The U.S.-led effort to find Iraqi weapons of mass destruction (WMD) has so far found no evidence that Iraq possessed chemical or biological weapons or that it was...

Army Report Details Patriot Record in Iraq War

Wade Boese

A new Army report reaffirms earlier Pentagon claims that the Patriot missile defense system destroyed all Iraqi missiles that it engaged during the invasion of Iraq, but does not fully account for why the system failed to target several other Iraqi missiles fired at U.S. forces and Kuwait. The report also describes several operational challenges to the system’s performance that emerged in the buildup to and unfolding of the conflict.

The 32nd Army Air and Missile Defense Command, which is charged with protecting U.S. ground forces from air and missile attacks, recently released its account of “Operation Iraqi Freedom.” As part of that history, the command reports that the Patriot missile defense system, which is designed to destroy short- and medium-range ballistic missiles, scored a perfect nine for nine in intercepting Iraqi missiles. Colonel Charles Anderson, chief of staff of the command, wrote, “The critics concerns over Patriot lethality should be forever silenced.”

Yet Iraq fired at least 23 ballistic and cruise missiles, according to the report, during the three-week span it took U.S. forces to fight their way to Baghdad and topple Saddam Hussein’s regime. Of the 14 Iraqi missiles not engaged by Patriots, four were reported as outside the range of any Patriot system and one exploded shortly after launch. No official explanation is given for why the other nine Iraqi missiles were not fired upon, though the report implied that at least three might have been because their trajectories were judged to be non-threatening.

Patriots also did not down any Iraqi cruise missiles, which are powered for their whole flight, can maneuver, and fly at low altitudes. Due to these flight characteristics, a cruise missile can be difficult for radars to track or confused with aircraft.

Although dismissing several Iraqi cruise missile attacks that caused no casualties as ineffective, the report acknowledged, “continued [cruise missile] attacks may have forced us to change our tactics.” The report later added that “the ability of these older cruise missiles to penetrate friendly airspace and reach their targets should serve as a warning…that the emerging cruise missile threat must be addressed.”


The other Iraqi missile that presented a special challenge was the short-range FROG-7 missile. Because of their brief flight times, the missiles must be detected and engaged within roughly 90 seconds, forcing Patriot commanders to make rapid firing decisions. The report recommended that the Army consider putting more senior officers in charge of Patriot batteries in the future to ensure effective decision-making.

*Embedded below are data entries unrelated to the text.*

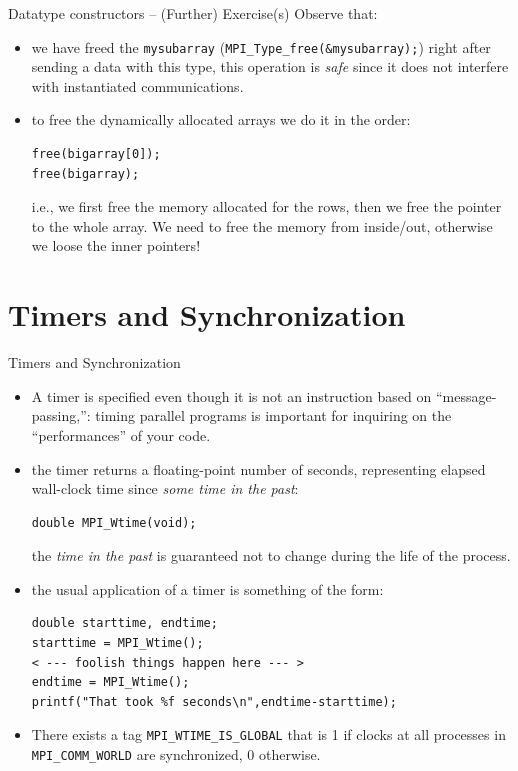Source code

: \documentclass[xcolor={svgnames,usenames}]{beamer}
\begin{document}
\begin{frame}[fragile]{Datatype constructors -- (Further) Exercise(s)}
Observe that:
\begin{itemize}
	\item we have freed the \texttt{mysubarray} (\texttt{MPI_Type_free(&mysubarray);}) right after sending a data with this type, this operation is \emph{safe} since it does not interfere with instantiated communications.
	\item to free the dynamically allocated arrays we do it in the order:
\begin{verbatim}
free(bigarray[0]);
free(bigarray);
\end{verbatim}
	i.e., we first free the memory allocated for the rows, then we free the pointer to the whole array. We need to free the memory from inside/out, otherwise we loose the inner pointers!
\end{itemize}

\end{frame}

\section{Timers and Synchronization}

\begin{frame}[fragile]{Timers and Synchronization}
\begin{itemize}
	\item<1-> A timer is specified even though it is not an instruction based on ``message-passing,'': timing parallel programs is important for inquiring on the ``performances'' of your code.
	\item<2-> the timer returns a floating-point number of seconds, representing elapsed wall-clock time since \emph{some time in the past}:
\begin{verbatim}
double MPI_Wtime(void);
\end{verbatim}
	the \emph{time in the past} is guaranteed not to change during the life of the process.
	\item<3-> the usual application of a timer is something of the form:
\begin{verbatim}
double starttime, endtime;
starttime = MPI_Wtime();
< --- foolish things happen here --- >
endtime = MPI_Wtime();
printf("That took %f seconds\n",endtime-starttime);
\end{verbatim}
\item<4-> There exists a tag \texttt{MPI_WTIME_IS_GLOBAL} that is 1 if clocks at all processes in \texttt{MPI_COMM_WORLD} are synchronized, 0 otherwise.
\end{itemize}
\end{frame}
\end{document}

Iraq did not launch any Scud missiles, which an earlier version of the Patriot had little success against in the 1991 Persian Gulf War. Originally built by the Soviet Union and sold prolifically, Scuds are aging, short-range ballistic missiles capable of carrying a several hundred kilogram payload.

The report also pointed out difficulties in getting the Patriot systems up and running. The Iraqis, who waited to fire any missiles at U.S. forces until after the invasion started, might have caught U.S. forces unprepared to use Patriots if they had attacked earlier.

Up until just two days before the U.S. invasion began, Patriot radar systems were regularly malfunctioning due to the harsh environmental conditions. Raytheon, the Patriot manufacturer, sent engineers out to the field to get the systems working properly.

Once hostilities commenced, another problem arose. Due to the enormous amount of electronic equipment involved in the fast-moving battle, there was, in the report’s term, “cluttered cyberspace.” Electronic signals interfered with each other, creating confusion for radars and communication systems. The report said this could have contributed to one Patriot’s mistaken intercept of a U.S. fighter aircraft. Another Patriot destroyed a British jet.

An analysis should be done on battlefield electromagnetic interference and new tactics and techniques should be created to deal with the problem, the report recommended. It further stated that these should be “applicable to the environment in the Korean Theater of Operations.” The United States is currently in a standoff with North Korea over its pursuit of nuclear weapons, and roughly 37,000 U.S. troops are stationed in South Korea. These forces are equipped with Patriots.

Although Patriots are mobile and some moved forward with U.S. troops into Iraq, the report stressed that the system should be better designed to operate “cross-country” or off-road. “Since the armed forces of the United States are now an offensive force (as opposed to the Cold War, defense of Europe orientation) it is imperative that Patriot become more mobile and able to sustain maneuver over time,” the report concluded.

U.S. forces possess three versions of Patriot missiles. The newest is the Patriot Advanced Capability-3, which accounted for two of the nine Iraqi missile kills.

The Army Inspector General is also conducting a study on the Patriot’s performance and U.S. Central Command is investigating the two friendly-fire incidents.

A new Army report reaffirms earlier Pentagon claims that the Patriot missile defense system destroyed all Iraqi missiles that it engaged during the invasion of Iraq...

Deconstructed: Kay's Congressional Testimony

Paul Kerr

Biological Weapons

David Kay, chief U.S. weapons inspector, told Congress that “Iraq after 1996 further compartmentalized its program and focused on maintaining smaller, covert capabilities that could be activated quickly to surge the production of [biological weapons] agents” and that Iraq concealed relevant “equipment and materials” from UN inspectors in violation of Security Council Resolution 1441. His most prominent piece of evidence, however, was that an Iraqi scientist hid “a vial of live C. botulinum Okra B. from which a biological agent can be produced” in his home; Kay later acknowledged that the vial had been hidden in the scientist’s home since 1993. Kay also said that a “very large body of information has been developed…that confirms” Iraq’s concealment efforts, but he did not elaborate.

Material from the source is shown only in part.